### [Description of the task]
Repeat the following entries verbatim, apart from the pictures.
═════ Input ═════
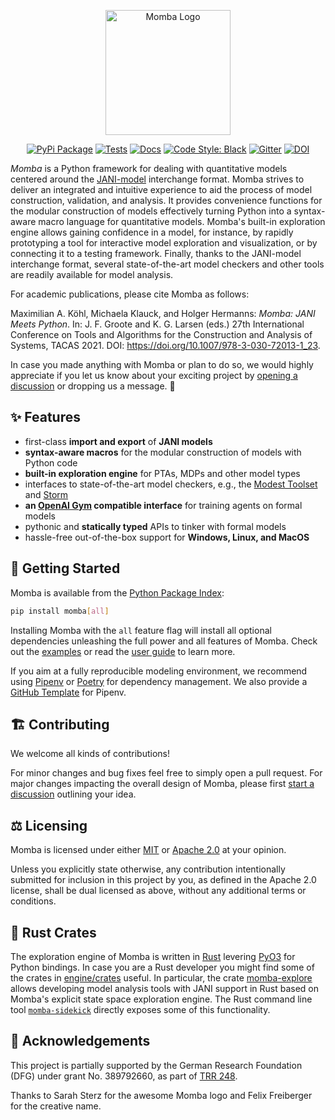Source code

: <p align="center">
  <img src="https://raw.githubusercontent.com/koehlma/momba/master/docs/_static/images/logo_with_text.svg" alt="Momba Logo" width="200px">
</p>

<p align="center">
  <a href="https://pypi.python.org/pypi/momba"><img alt="PyPi Package" src="https://img.shields.io/pypi/v/momba.svg?label=latest%20version"></a>
  <a href="https://github.com/koehlma/momba/actions"><img alt="Tests" src="https://img.shields.io/github/actions/workflow/status/koehlma/momba/pipeline.yml?branch=main&label=tests"></a>
  <a href="https://koehlma.github.io/momba/"><img alt="Docs" src="https://img.shields.io/static/v1?label=docs&message=master&color=blue"></a>
  <a href="https://github.com/psf/black"><img alt="Code Style: Black" src="https://img.shields.io/badge/code%20style-black-000000.svg"></a>
  <a href="https://gitter.im/koehlma/momba?utm_source=badge&utm_medium=badge&utm_campaign=pr-badge"><img alt="Gitter" src="https://badges.gitter.im/koehlma/momba.svg"></a>
  <a href="https://doi.org/10.5281/zenodo.4519376"><img alt="DOI" src="https://zenodo.org/badge/DOI/10.5281/zenodo.4519376.svg"></a>
</p>

_Momba_ is a Python framework for dealing with quantitative models centered around the [JANI-model](http://www.jani-spec.org/) interchange format.
Momba strives to deliver an integrated and intuitive experience to aid the process of model construction, validation, and analysis.
It provides convenience functions for the modular construction of models effectively turning Python into a syntax-aware macro language for quantitative models.
Momba's built-in exploration engine allows gaining confidence in a model, for instance, by rapidly prototyping a tool for interactive model exploration and visualization, or by connecting it to a testing framework.
Finally, thanks to the JANI-model interchange format, several state-of-the-art model checkers and other tools are readily available for model analysis.

For academic publications, please cite Momba as follows:

Maximilian A. Köhl, Michaela Klauck, and Holger Hermanns: _Momba: JANI Meets Python_. In: J. F. Groote and K. G. Larsen (eds.) 27th International Conference on Tools and Algorithms for the Construction and Analysis of Systems, TACAS 2021. DOI: https://doi.org/10.1007/978-3-030-72013-1_23.

In case you made anything with Momba or plan to do so, we would highly appreciate if you let us know about your exciting project by [opening a discussion](https://github.com/koehlma/momba/discussions/new?category=show-and-tell) or dropping us a message. 🙌

## ✨ Features

- first-class **import and export** of **JANI models**
- **syntax-aware macros** for the modular construction of models with Python code
- **built-in exploration engine** for PTAs, MDPs and other model types
- interfaces to state-of-the-art model checkers, e.g., the [Modest Toolset](http://www.modestchecker.net/) and [Storm](https://www.stormchecker.org/)
- **an [OpenAI Gym](https://gym.openai.com) compatible interface** for training agents on formal models
- pythonic and **statically typed** APIs to tinker with formal models
- hassle-free out-of-the-box support for **Windows, Linux, and MacOS**

## 🚀 Getting Started

Momba is available from the [Python Package Index](https://pypi.org/):

```sh
pip install momba[all]
```

Installing Momba with the `all` feature flag will install all optional dependencies unleashing the full power and all features of Momba.
Check out the [examples](https://koehlma.github.io/momba/examples) or read the [user guide](https://koehlma.github.io/momba/guide) to learn more.

If you aim at a fully reproducible modeling environment, we recommend using [Pipenv](https://pypi.org/project/pipenv/) or [Poetry](https://python-poetry.org/) for dependency management.
We also provide a [GitHub Template](https://github.com/koehlma/momba-pipenv-template) for Pipenv.

## 🏗 Contributing

We welcome all kinds of contributions!

For minor changes and bug fixes feel free to simply open a pull request. For major changes impacting the overall design of Momba, please first [start a discussion](https://github.com/koehlma/momba/discussions/new?category=ideas) outlining your idea.

## ⚖️ Licensing

Momba is licensed under either [MIT](https://github.com/koehlma/momba/blob/main/LICENSE-MIT) or [Apache 2.0](https://github.com/koehlma/momba/blob/main/LICENSE-APACHE) at your opinion.

Unless you explicitly state otherwise, any contribution intentionally submitted for inclusion in this project by you, as defined in the Apache 2.0 license, shall be dual licensed as above, without any additional terms or conditions.

## 🦀 Rust Crates

The exploration engine of Momba is written in [Rust](https://rust-lang.org) levering [PyO3](https://pyo3.rs/) for Python bindings.
In case you are a Rust developer you might find some of the crates in [engine/crates](engine/crates) useful.
In particular, the crate [momba-explore](https://crates.io/crates/momba-explore) allows developing model analysis tools with JANI support in Rust based on Momba's explicit state space exploration engine.
The Rust command line tool [`momba-sidekick`](https://crates.io/crates/momba-sidekick) directly exposes some of this functionality.

## 🙏 Acknowledgements

This project is partially supported by the German Research Foundation (DFG) under grant No. 389792660, as part of [TRR 248](https://perspicuous-computing.science).

Thanks to Sarah Sterz for the awesome Momba logo and Felix Freiberger for the creative name.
═════
### [Solved problem]
Source code

: <p align="center">
  <img src="https://raw.githubusercontent.com/koehlma/momba/master/docs/_static/images/logo_with_text.svg" alt="Momba Logo" width="200px">
</p>

<p align="center">
  <a href="https://pypi.python.org/pypi/momba"><img alt="PyPi Package" src="https://img.shields.io/pypi/v/momba.svg?label=latest%20version"></a>
  <a href="https://github.com/koehlma/momba/actions"><img alt="Tests" src="https://img.shields.io/github/actions/workflow/status/koehlma/momba/pipeline.yml?branch=main&label=tests"></a>
  <a href="https://koehlma.github.io/momba/"><img alt="Docs" src="https://img.shields.io/static/v1?label=docs&message=master&color=blue"></a>
  <a href="https://github.com/psf/black"><img alt="Code Style: Black" src="https://img.shields.io/badge/code%20style-black-000000.svg"></a>
  <a href="https://gitter.im/koehlma/momba?utm_source=badge&utm_medium=badge&utm_campaign=pr-badge"><img alt="Gitter" src="https://badges.gitter.im/koehlma/momba.svg"></a>
  <a href="https://doi.org/10.5281/zenodo.4519376"><img alt="DOI" src="https://zenodo.org/badge/DOI/10.5281/zenodo.4519376.svg"></a>
</p>

_Momba_ is a Python framework for dealing with quantitative models centered around the [JANI-model](http://www.jani-spec.org/) interchange format.
Momba strives to deliver an integrated and intuitive experience to aid the process of model construction, validation, and analysis.
It provides convenience functions for the modular construction of models effectively turning Python into a syntax-aware macro language for quantitative models.
Momba's built-in exploration engine allows gaining confidence in a model, for instance, by rapidly prototyping a tool for interactive model exploration and visualization, or by connecting it to a testing framework.
Finally, thanks to the JANI-model interchange format, several state-of-the-art model checkers and other tools are readily available for model analysis.

For academic publications, please cite Momba as follows:

Maximilian A. Köhl, Michaela Klauck, and Holger Hermanns: _Momba: JANI Meets Python_. In: J. F. Groote and K. G. Larsen (eds.) 27th International Conference on Tools and Algorithms for the Construction and Analysis of Systems, TACAS 2021. DOI: https://doi.org/10.1007/978-3-030-72013-1_23.

In case you made anything with Momba or plan to do so, we would highly appreciate if you let us know about your exciting project by [opening a discussion](https://github.com/koehlma/momba/discussions/new?category=show-and-tell) or dropping us a message. 🙌

## ✨ Features

- first-class **import and export** of **JANI models**
- **syntax-aware macros** for the modular construction of models with Python code
- **built-in exploration engine** for PTAs, MDPs and other model types
- interfaces to state-of-the-art model checkers, e.g., the [Modest Toolset](http://www.modestchecker.net/) and [Storm](https://www.stormchecker.org/)
- **an [OpenAI Gym](https://gym.openai.com) compatible interface** for training agents on formal models
- pythonic and **statically typed** APIs to tinker with formal models
- hassle-free out-of-the-box support for **Windows, Linux, and MacOS**

## 🚀 Getting Started

Momba is available from the [Python Package Index](https://pypi.org/):

```sh
pip install momba[all]
```

Installing Momba with the `all` feature flag will install all optional dependencies unleashing the full power and all features of Momba.
Check out the [examples](https://koehlma.github.io/momba/examples) or read the [user guide](https://koehlma.github.io/momba/guide) to learn more.

If you aim at a fully reproducible modeling environment, we recommend using [Pipenv](https://pypi.org/project/pipenv/) or [Poetry](https://python-poetry.org/) for dependency management.
We also provide a [GitHub Template](https://github.com/koehlma/momba-pipenv-template) for Pipenv.

## 🏗 Contributing

We welcome all kinds of contributions!

For minor changes and bug fixes feel free to simply open a pull request. For major changes impacting the overall design of Momba, please first [start a discussion](https://github.com/koehlma/momba/discussions/new?category=ideas) outlining your idea.

## ⚖️ Licensing

Momba is licensed under either [MIT](https://github.com/koehlma/momba/blob/main/LICENSE-MIT) or [Apache 2.0](https://github.com/koehlma/momba/blob/main/LICENSE-APACHE) at your opinion.

Unless you explicitly state otherwise, any contribution intentionally submitted for inclusion in this project by you, as defined in the Apache 2.0 license, shall be dual licensed as above, without any additional terms or conditions.

## 🦀 Rust Crates

The exploration engine of Momba is written in [Rust](https://rust-lang.org) levering [PyO3](https://pyo3.rs/) for Python bindings.
In case you are a Rust developer you might find some of the crates in [engine/crates](engine/crates) useful.
In particular, the crate [momba-explore](https://crates.io/crates/momba-explore) allows developing model analysis tools with JANI support in Rust based on Momba's explicit state space exploration engine.
The Rust command line tool [`momba-sidekick`](https://crates.io/crates/momba-sidekick) directly exposes some of this functionality.

## 🙏 Acknowledgements

This project is partially supported by the German Research Foundation (DFG) under grant No. 389792660, as part of [TRR 248](https://perspicuous-computing.science).

Thanks to Sarah Sterz for the awesome Momba logo and Felix Freiberger for the creative name.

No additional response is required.